House rule articles contain a short intro, a rambling section on how to come up with a solution to a problem called “Cooking It up“, just the plain rules in a section called “The Finished Dish” and some musings about what else you could do with that in the final section: The Leftovers“.
One of the things from 3rd Edition Revised I’ve been missing is the use of half-points for skills with little training. It was an easy way to give a character some background colour without making them spend too many points. Of course, that turned out to be the crux of the problem. In 3rd Edition spending half a point on a skill gave you a skill level of -1 below what you got for spending a whole point. That worked fine for a regular-guys range of attributes, but it quickly broke down for mages and martial artists – the former especially spent only 0.5 points on each of their hard spells and 1 point on their very hard ones. In short abolishing the half-point was better than keeping it unchanged.
Cooking it up
This section contains my thoughts on the matter at hand. It may be a bit rambling. Look at the next section if you just want the rules.
Now, in 4th Edition we have the Dabbler perk, which seems to offer a good way out of problems like that. I don’t like it for several reasons:
- You basically need two or more skills you want to be slightly proficient in and whatever level you choose in one affects what level you can choose in the others. In practice it’s a bit messy. Do you write the skills and their levels with the perk or do you write them in your skill list with a special note? What happens if you learn one of the skills for real?
- The maths is based not skill level as when learning a skill, but on default attribute level. That makes for weird cases like having a level of attribute-4 in Mathematics (a hard skill) as costly as having it in Physics (a very hard skill). That may be more of a problem of the defaults, but that’s how it works out in play.
- That brings us to the worst offender so far: it’s darn cheap. The typical IQ 15-mage can get the classics Diplomacy, Mathematics, Naturalist and Tactics all at skill level 11 for a single point.
Sure, you need to sacrifice a general perk slot, but I haven’t ever run afoul of that limit in 100-point and higher campaigns – in lower-point campaigns dabbler doesn’t do much anyway. It doesn’t count as a studied skill, but that’s the only drawback. - That drawback makes sense game-mechanically, but not story-wise. What does dabbler represent if not superficial learning?
Now, an easy solution is to reintroduce the half-point, but keep it at steady -2 to skill below the 1-point level. The mage in the example above would pay two points for his four skills. There would be no incentive to use dabbler for very hard skills with defaults of -6. Skills could still be listed in the regular skill section with a cost of 0.5. They could be used as defaults and so on. In order to prevent abuse they cannot be used to fulfil prerequisites.
The Finished Dish
This section gives the plain and simple houserules that can be used without further ado.

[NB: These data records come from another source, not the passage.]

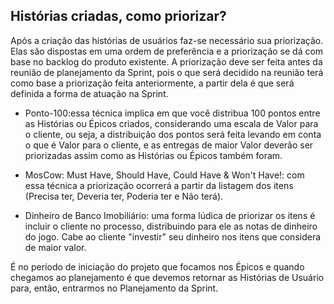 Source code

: ## Histórias criadas, como priorizar?

Após a criação das histórias de usuários faz-se necessário sua priorização. Elas são dispostas em uma ordem de preferência e a priorização se dá com base no backlog do produto existente. A priorização deve ser feita antes da reunião de planejamento da Sprint, pois o que será decidido na reunião terá como base a priorização feita anteriormente, a partir dela é que será definida a forma de atuação na Sprint.

- Ponto-100:essa técnica implica em que você distribua 100 pontos entre as Histórias ou Épicos criados, considerando uma escala de Valor para o cliente, ou seja, a distribuição dos pontos será feita levando em conta o que é Valor para o cliente, e as entregas de maior Valor deverão ser priorizadas assim como as Histórias ou Épicos também foram.

- MosCow: Must Have, Should Have, Could Have & Won't Have!: com essa técnica a priorização ocorrerá a partir da listagem dos itens (Precisa ter, Deveria ter, Poderia ter e Não terá).

- Dinheiro de Banco Imobiliário: uma forma lúdica de priorizar os itens é incluir o cliente no processo, distribuindo para ele as notas de dinheiro do jogo. Cabe ao cliente "investir" seu dinheiro nos itens que considera de maior valor.

É no período de iniciação do projeto que focamos nos Épicos e quando chegamos ao planejamento é que devemos retornar as Histórias de Usuário para, então, entrarmos no Planejamento da Sprint.
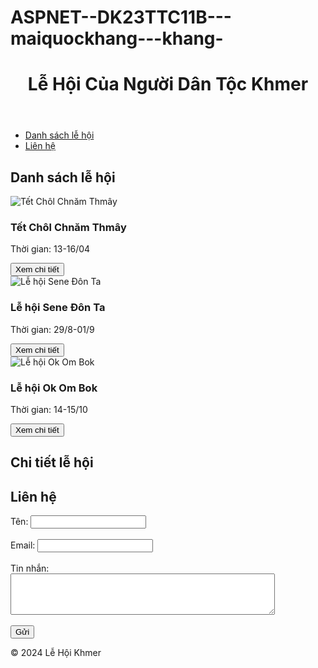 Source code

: # ASPNET--DK23TTC11B---maiquockhang---khang-
<!DOCTYPE html>
<html lang="vi">
<head>
    <meta charset="UTF-8">
    <meta name="viewport" content="width=device-width, initial-scale=1.0">
    <title>Lễ Hội Khmer</title>
    <link rel="stylesheet" href="style.css">
</head>
<body>
    <header>
        <h1>Lễ Hội Của Người Dân Tộc Khmer</h1>
    </header>
    <nav>
        <ul>
            <li><a href="#danhSachLeHoi">Danh sách lễ hội</a></li>
            <li><a href="#lienHe">Liên hệ</a></li>
        </ul>
    </nav>
    <main>
        <section id="danhSachLeHoi">
            <h2>Danh sách lễ hội</h2>
            <div class="leHoi">
                <img src="cholchnamthmay.jpg" alt="Tết Chôl Chnăm Thmây">
                <h3>Tết Chôl Chnăm Thmây</h3>
                <p>Thời gian: 13-16/04</p>
                <button class="xemChiTiet" data-index="0">Xem chi tiết</button>
            </div>
            <div class="leHoi">
                <img src="sendonta.jpg" alt="Lễ hội Sene Đôn Ta">
                <h3>Lễ hội Sene Đôn Ta</h3>
                <p>Thời gian: 29/8-01/9</p>
                <button class="xemChiTiet" data-index="1">Xem chi tiết</button>
            </div>
            <div class="leHoi">
                <img src="okombok.jpg" alt="Lễ hội Ok Om Bok">
                <h3>Lễ hội Ok Om Bok</h3>
                <p>Thời gian: 14-15/10</p>
                <button class="xemChiTiet" data-index="2">Xem chi tiết</button>
            </div>
            </section>
        <section id="chiTietLeHoi">
            <h2>Chi tiết lễ hội</h2>
            <div id="noiDungChiTiet">
                </div>
        </section>
        <section id="lienHe">
            <h2>Liên hệ</h2>
            <form>
                <label for="ten">Tên:</label>
                <input type="text" id="ten" name="ten"><br><br>
                <label for="email">Email:</label>
                <input type="email" id="email" name="email"><br><br>
                <label for="tinNhan">Tin nhắn:</label><br>
                <textarea id="tinNhan" name="tinNhan" rows="4" cols="50"></textarea><br><br>
                <input type="submit" value="Gửi">
            </form>
        </section>
    </main>
    <footer>
        <p>&copy; 2024 Lễ Hội Khmer</p>
    </footer>
    <script src="script.js"></script>
</body>
</html>
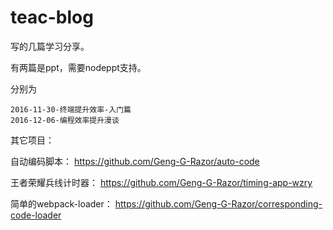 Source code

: # teac-blog

写的几篇学习分享。

有两篇是ppt，需要nodeppt支持。

分别为

    2016-11-30-终端提升效率-入门篇
    2016-12-06-编程效率提升漫谈


其它项目：

自动编码脚本： https://github.com/Geng-G-Razor/auto-code

王者荣耀兵线计时器： https://github.com/Geng-G-Razor/timing-app-wzry

简单的webpack-loader： https://github.com/Geng-G-Razor/corresponding-code-loader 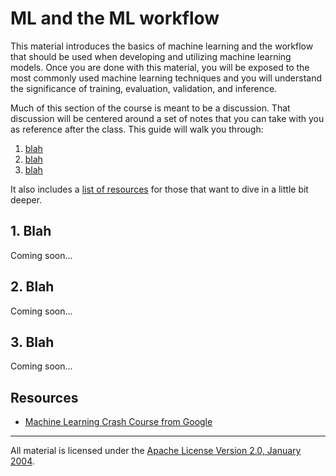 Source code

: # ML and the ML workflow

This material introduces the basics of machine learning and the workflow that should be used when developing and utilizing machine learning models. Once you are done with this material, you will be exposed to the most commonly used machine learning techniques and you will understand the significance of training, evaluation, validation, and inference.

Much of this section of the course is meant to be a discussion. That discussion will be centered around a set of notes that you can take with you as reference after the class. This guide will walk you through:

1. [blah](#1-blah)
2. [blah](#2-blah)
3. [blah](#3-blah)

It also includes a [list of resources](#resources) for those that want to dive in a little bit deeper.

## 1. Blah

Coming soon...

## 2. Blah

Coming soon...

## 3. Blah

Coming soon...

## Resources

- [Machine Learning Crash Course from Google](https://developers.google.com/machine-learning/crash-course/)  

___
All material is licensed under the [Apache License Version 2.0, January 2004](http://www.apache.org/licenses/LICENSE-2.0).
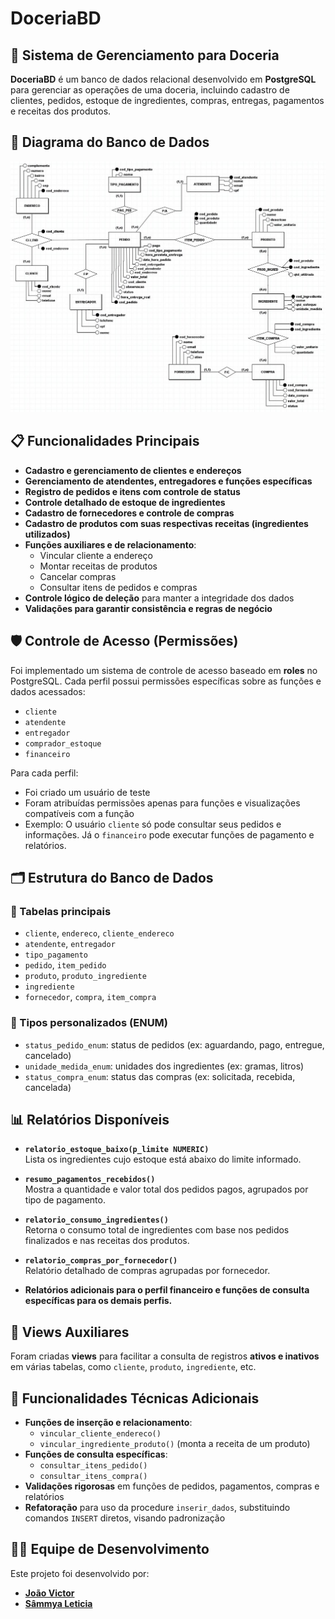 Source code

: # DoceriaBD

## 🍰 Sistema de Gerenciamento para Doceria

**DoceriaBD** é um banco de dados relacional desenvolvido em **PostgreSQL** para gerenciar as operações de uma doceria, incluindo cadastro de clientes, pedidos, estoque de ingredientes, compras, entregas, pagamentos e receitas dos produtos.

## 🧩 Diagrama do Banco de Dados

![Diagrama do Banco de Dados](https://raw.githubusercontent.com/samleticias/DoceriaBD/main/diagrama/diagrama_doceria_bd.jpg)

## 📋 Funcionalidades Principais

- **Cadastro e gerenciamento de clientes e endereços**
- **Gerenciamento de atendentes, entregadores e funções específicas**
- **Registro de pedidos e itens com controle de status**
- **Controle detalhado de estoque de ingredientes**
- **Cadastro de fornecedores e controle de compras**
- **Cadastro de produtos com suas respectivas receitas (ingredientes utilizados)**
- **Funções auxiliares e de relacionamento**:
  - Vincular cliente a endereço
  - Montar receitas de produtos
  - Cancelar compras
  - Consultar itens de pedidos e compras
- **Controle lógico de deleção** para manter a integridade dos dados
- **Validações para garantir consistência e regras de negócio**

## 🛡️ Controle de Acesso (Permissões)

Foi implementado um sistema de controle de acesso baseado em **roles** no PostgreSQL. Cada perfil possui permissões específicas sobre as funções e dados acessados:

- `cliente`
- `atendente`
- `entregador`
- `comprador_estoque`
- `financeiro`

Para cada perfil:
- Foi criado um usuário de teste
- Foram atribuídas permissões apenas para funções e visualizações compatíveis com a função
- Exemplo: O usuário `cliente` só pode consultar seus pedidos e informações. Já o `financeiro` pode executar funções de pagamento e relatórios.

## 🗂 Estrutura do Banco de Dados

### 🔸 Tabelas principais

- `cliente`, `endereco`, `cliente_endereco`
- `atendente`, `entregador`
- `tipo_pagamento`
- `pedido`, `item_pedido`
- `produto`, `produto_ingrediente`
- `ingrediente`
- `fornecedor`, `compra`, `item_compra`

### 🔸 Tipos personalizados (ENUM)

- `status_pedido_enum`: status de pedidos (ex: aguardando, pago, entregue, cancelado)
- `unidade_medida_enum`: unidades dos ingredientes (ex: gramas, litros)
- `status_compra_enum`: status das compras (ex: solicitada, recebida, cancelada)

## 📊 Relatórios Disponíveis

- **`relatorio_estoque_baixo(p_limite NUMERIC)`**  
  Lista os ingredientes cujo estoque está abaixo do limite informado.

- **`resumo_pagamentos_recebidos()`**  
  Mostra a quantidade e valor total dos pedidos pagos, agrupados por tipo de pagamento.

- **`relatorio_consumo_ingredientes()`**  
  Retorna o consumo total de ingredientes com base nos pedidos finalizados e nas receitas dos produtos.

- **`relatorio_compras_por_fornecedor()`**  
  Relatório detalhado de compras agrupadas por fornecedor.

- **Relatórios adicionais para o perfil financeiro e funções de consulta específicas para os demais perfis.**

## 🧠 Views Auxiliares

Foram criadas **views** para facilitar a consulta de registros **ativos e inativos** em várias tabelas, como `cliente`, `produto`, `ingrediente`, etc.

## 🧰 Funcionalidades Técnicas Adicionais

- **Funções de inserção e relacionamento**:
  - `vincular_cliente_endereco()`
  - `vincular_ingrediente_produto()` (monta a receita de um produto)
- **Funções de consulta específicas**:
  - `consultar_itens_pedido()`
  - `consultar_itens_compra()`
- **Validações rigorosas** em funções de pedidos, pagamentos, compras e relatórios
- **Refatoração** para uso da procedure `inserir_dados`, substituindo comandos `INSERT` diretos, visando padronização

## 👩‍💻 Equipe de Desenvolvimento

Este projeto foi desenvolvido por:

- **[João Victor](https://github.com/victordev018)**  
- **[Sâmmya Leticia](https://github.com/samleticias)**
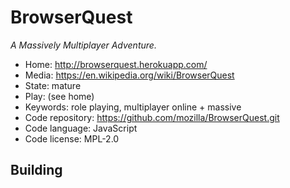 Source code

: # BrowserQuest

_A Massively Multiplayer Adventure._

- Home: http://browserquest.herokuapp.com/
- Media: https://en.wikipedia.org/wiki/BrowserQuest
- State: mature
- Play: (see home)
- Keywords: role playing, multiplayer online + massive
- Code repository: https://github.com/mozilla/BrowserQuest.git
- Code language: JavaScript
- Code license: MPL-2.0

## Building


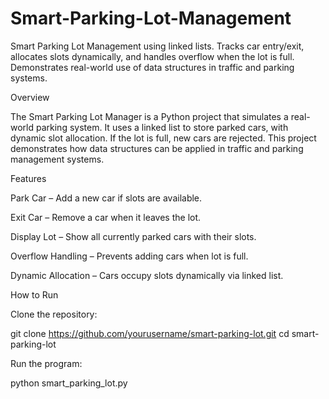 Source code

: # Smart-Parking-Lot-Management
Smart Parking Lot Management using linked lists. Tracks car entry/exit, allocates slots dynamically, and handles overflow when the lot is full. Demonstrates real-world use of data structures in traffic and parking systems.

Overview

The Smart Parking Lot Manager is a Python project that simulates a real-world parking system. It uses a linked list to store parked cars, with dynamic slot allocation. If the lot is full, new cars are rejected. This project demonstrates how data structures can be applied in traffic and parking management systems.

Features

 Park Car – Add a new car if slots are available.

 Exit Car – Remove a car when it leaves the lot.

 Display Lot – Show all currently parked cars with their slots.

 Overflow Handling – Prevents adding cars when lot is full.

 Dynamic Allocation – Cars occupy slots dynamically via linked list.

 How to Run

Clone the repository:

git clone https://github.com/yourusername/smart-parking-lot.git
cd smart-parking-lot


Run the program:

python smart_parking_lot.py
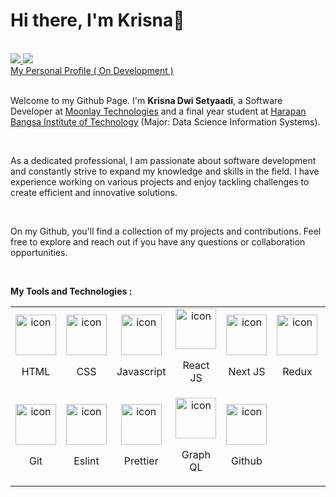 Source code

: <h1>Hi there, I'm Krisna👋</h1>
<br/>
<div align="justify">
    <a href="https://www.instagram.com/krisnasetyadii/">
        <img src="https://img.shields.io/badge/Instagram-%23E4405F.svg?style=for-the-badge&logo=Instagram&logoColor=white">
    </a>
    <a href="https://www.linkedin.com/in/krisnadwisetyaadi/">
        <img src="https://img.shields.io/badge/Linkedin-%231DA1F2.svg?style=for-the-badge&logo=Linkedin&logoColor=white" />
    </a>
</div>
<div>
    <a href="https://krisnadwisetyaadi.vercel.app/">
        My Personal Profile ( On Development )
    </a>
</div>
<br/>
<p>Welcome to my Github Page. I'm <b>Krisna Dwi Setyaadi</b>, a Software Developer at <a href="https://moonlay.com">Moonlay Technologies</a> and a final year student at <a href="https://www.ithb.ac.id">Harapan Bangsa Institute of Technology</a> (Major: Data Science Information Systems).</p>

<br/>
<p>As a dedicated professional, I am passionate about software development and constantly strive to expand my knowledge and skills in the field. I have experience working on various projects and enjoy tackling challenges to create efficient and innovative solutions.</p>
<br/>
<p>On my Github, you'll find a collection of my projects and contributions. Feel free to explore and reach out if you have any questions or collaboration opportunities.</p>
<br/>

**My Tools and Technologies :**

<table>
    <tr>
        <td align="center" width="96">
            <img src="https://skillicons.dev/icons?i=html&theme=light" alt="icon" width="65" height="65" />
            <p>HTML</p>
        </td>
        <td align="center" width="96">
            <img src="https://skillicons.dev/icons?i=css&theme=light" alt="icon" width="65" height="65" />
            <p>CSS</p>
        </td>
        <td align="center" width="96">
            <img src="https://techstack-generator.vercel.app/js-icon.svg" alt="icon" width="65" height="65" />
            <p>Javascript</p>
        </td>
        <td align="center" width="96">
            <img src="https://techstack-generator.vercel.app/react-icon.svg" alt="icon" width="65" height="65" />
            <p>React JS</p>
        </td>
        <td align="center" width="96">
            <img src="https://skillicons.dev/icons?i=nextjs&theme=light" alt="icon" width="65" height="65" />
            <p>Next JS</p>
        </td>
        <td align="center" width="96">
            <img src="https://techstack-generator.vercel.app/redux-icon.svg" alt="icon" width="65" height="65" />
            <p>Redux</p>
        </td>
        <td align="center" width="96">
            <img src="https://techstack-generator.vercel.app/restapi-icon.svg" alt="icon" width="65" height="65" />
            <p>REST API</p>
        </td>
        <td align="center" width="96">
            <img src="https://skillicons.dev/icons?i=nodejs&theme=light" alt="icon" width="65" height="65" />
            <p>Node JS</p>
        </td>
    </tr>
    <tr>
        <td align="center" width="96">
            <img src="https://skillicons.dev/icons?i=git&theme=light" alt="icon" width="65" height="65" />
            <p>Git</p>
        </td>
        <td align="center" width="96">
            <img src="https://techstack-generator.vercel.app/eslint-icon.svg" alt="icon" width="65" height="65" />
            <p>Eslint</p>
        </td>
        <td  align="center" width="96">
            <img src="https://techstack-generator.vercel.app/prettier-icon.svg" alt="icon" width="65" height="65" />
            <p>Prettier</p>
        </td>
        <td align="center" width="96">
            <img src="https://techstack-generator.vercel.app/graphql-icon.svg" alt="icon" width="65" height="65" />
            <p>Graph QL</p>
        </td>
        <td align="center" width="96">
        <img src="https://techstack-generator.vercel.app/github-icon.svg" alt="icon" width="65" height="65" />
            <p>Github</p>
        </td>
    </tr>
</table>

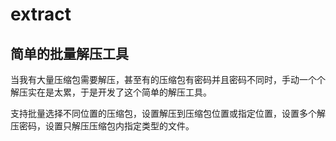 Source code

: # extract

## 简单的批量解压工具

当我有大量压缩包需要解压，甚至有的压缩包有密码并且密码不同时，手动一个个解压实在是太累，于是开发了这个简单的解压工具。

支持批量选择不同位置的压缩包，设置解压到压缩包位置或指定位置，设置多个解压密码，设置只解压压缩包内指定类型的文件。
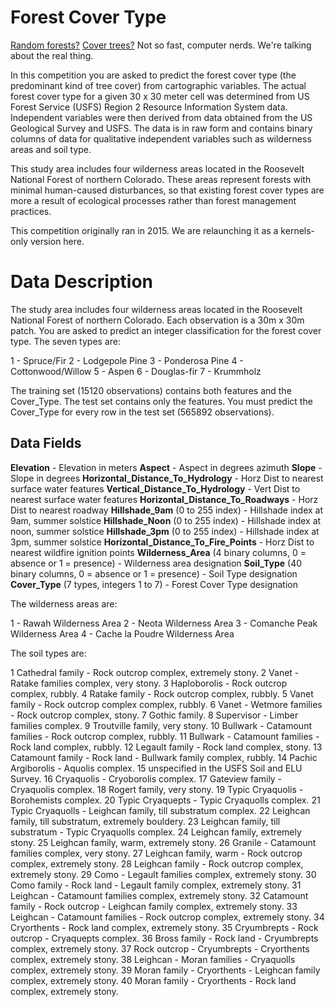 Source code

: # Forest Cover Type

[Random forests?](http://en.wikipedia.org/wiki/Random_forest) [Cover trees?](http://en.wikipedia.org/wiki/Cover_tree) Not so fast, computer nerds. We're talking about the real thing.

In this competition you are asked to predict the forest cover type (the predominant kind of tree cover) from cartographic variables. The actual forest cover type for a given 30 x 30 meter cell was determined from US Forest Service (USFS) Region 2 Resource Information System data. Independent variables were then derived from data obtained from the US Geological Survey and USFS. The data is in raw form and contains binary columns of data for qualitative independent variables such as wilderness areas and soil type.

This study area includes four wilderness areas located in the Roosevelt National Forest of northern Colorado. These areas represent forests with minimal human-caused disturbances, so that existing forest cover types are more a result of ecological processes rather than forest management practices.

This competition originally ran in 2015. We are relaunching it as a kernels-only version here.

# Data Description

The study area includes four wilderness areas located in the Roosevelt National Forest of northern Colorado. Each observation is a 30m x 30m patch. You are asked to predict an integer classification for the forest cover type. The seven types are:

1 - Spruce/Fir
2 - Lodgepole Pine
3 - Ponderosa Pine
4 - Cottonwood/Willow
5 - Aspen
6 - Douglas-fir
7 - Krummholz

The training set (15120 observations) contains both features and the Cover_Type. The test set contains only the features. You must predict the Cover_Type for every row in the test set (565892 observations).

## Data Fields

**Elevation** - Elevation in meters
**Aspect** - Aspect in degrees azimuth
**Slope** - Slope in degrees
**Horizontal_Distance_To_Hydrology** - Horz Dist to nearest surface water features
**Vertical_Distance_To_Hydrology** - Vert Dist to nearest surface water features
**Horizontal_Distance_To_Roadways** - Horz Dist to nearest roadway
**Hillshade_9am** (0 to 255 index) - Hillshade index at 9am, summer solstice
**Hillshade_Noon** (0 to 255 index) - Hillshade index at noon, summer solstice
**Hillshade_3pm** (0 to 255 index) - Hillshade index at 3pm, summer solstice
**Horizontal_Distance_To_Fire_Points** - Horz Dist to nearest wildfire ignition points
**Wilderness_Area** (4 binary columns, 0 = absence or 1 = presence) - Wilderness area designation
**Soil_Type** (40 binary columns, 0 = absence or 1 = presence) - Soil Type designation
**Cover_Type** (7 types, integers 1 to 7) - Forest Cover Type designation

The wilderness areas are:

1 - Rawah Wilderness Area
2 - Neota Wilderness Area
3 - Comanche Peak Wilderness Area
4 - Cache la Poudre Wilderness Area

The soil types are:

1 Cathedral family - Rock outcrop complex, extremely stony.
2 Vanet - Ratake families complex, very stony.
3 Haploborolis - Rock outcrop complex, rubbly.
4 Ratake family - Rock outcrop complex, rubbly.
5 Vanet family - Rock outcrop complex complex, rubbly.
6 Vanet - Wetmore families - Rock outcrop complex, stony.
7 Gothic family.
8 Supervisor - Limber families complex.
9 Troutville family, very stony.
10 Bullwark - Catamount families - Rock outcrop complex, rubbly.
11 Bullwark - Catamount families - Rock land complex, rubbly.
12 Legault family - Rock land complex, stony.
13 Catamount family - Rock land - Bullwark family complex, rubbly.
14 Pachic Argiborolis - Aquolis complex.
15 unspecified in the USFS Soil and ELU Survey.
16 Cryaquolis - Cryoborolis complex.
17 Gateview family - Cryaquolis complex.
18 Rogert family, very stony.
19 Typic Cryaquolis - Borohemists complex.
20 Typic Cryaquepts - Typic Cryaquolls complex.
21 Typic Cryaquolls - Leighcan family, till substratum complex.
22 Leighcan family, till substratum, extremely bouldery.
23 Leighcan family, till substratum - Typic Cryaquolls complex.
24 Leighcan family, extremely stony.
25 Leighcan family, warm, extremely stony.
26 Granile - Catamount families complex, very stony.
27 Leighcan family, warm - Rock outcrop complex, extremely stony.
28 Leighcan family - Rock outcrop complex, extremely stony.
29 Como - Legault families complex, extremely stony.
30 Como family - Rock land - Legault family complex, extremely stony.
31 Leighcan - Catamount families complex, extremely stony.
32 Catamount family - Rock outcrop - Leighcan family complex, extremely stony.
33 Leighcan - Catamount families - Rock outcrop complex, extremely stony.
34 Cryorthents - Rock land complex, extremely stony.
35 Cryumbrepts - Rock outcrop - Cryaquepts complex.
36 Bross family - Rock land - Cryumbrepts complex, extremely stony.
37 Rock outcrop - Cryumbrepts - Cryorthents complex, extremely stony.
38 Leighcan - Moran families - Cryaquolls complex, extremely stony.
39 Moran family - Cryorthents - Leighcan family complex, extremely stony.
40 Moran family - Cryorthents - Rock land complex, extremely stony.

Skills can be bought for 0.5 points. That gives you a skill level of -2 compared to what 1 point in a skill gets you (e.g. attribute -4 for a hard skill). That skill is normal in every other regard. The rule for prerequisite skills is unchanged. You need at least a whole point in a skill for it to count as a prerequisite.
The GM is free to set a limit on the number of half-point skills a character can have if they feel the rule invites abuse. That may be a hard cap on the number of these skills – preferably an even one – or restricting them to mundane skills and requiring a one point minimum in esoteric skills, cinematic ones and spells.
The Leftovers
This section contains further musings on the topic that might be codified at some later point.
If half-points get out of hand in your campaign, insist that character’s have to spend the other half point, once they have used a skill often enough to justify some increase in proficiency.
Half-points could also be used for determining the final cost of abilities. This would often prevent the common problem of having a low point advantage with a low-point, but non-trivial limitation. It would however make it necessary to recalculate all the official abilities and templates. But for those using multiplicative modifiers that work has to be done anyway.
Another option would be spending half-points to turn a marginal failure by one into a success. Sure, it’s pricey compared to turning any failure into a success, but if you don’t need to succeed by more than 0 you might as well save that half-point.
Also giving out half-points (or even quarter-points) is a good way to reward clever players or moving role-playing without inflating points in essentially realistic campaigns. If the players get three points a sessions adding one whole point is a big deal. If you just give half a point extra it’s perfectly justifiable.
Or you might use half-points to give smoother progression of technique levels.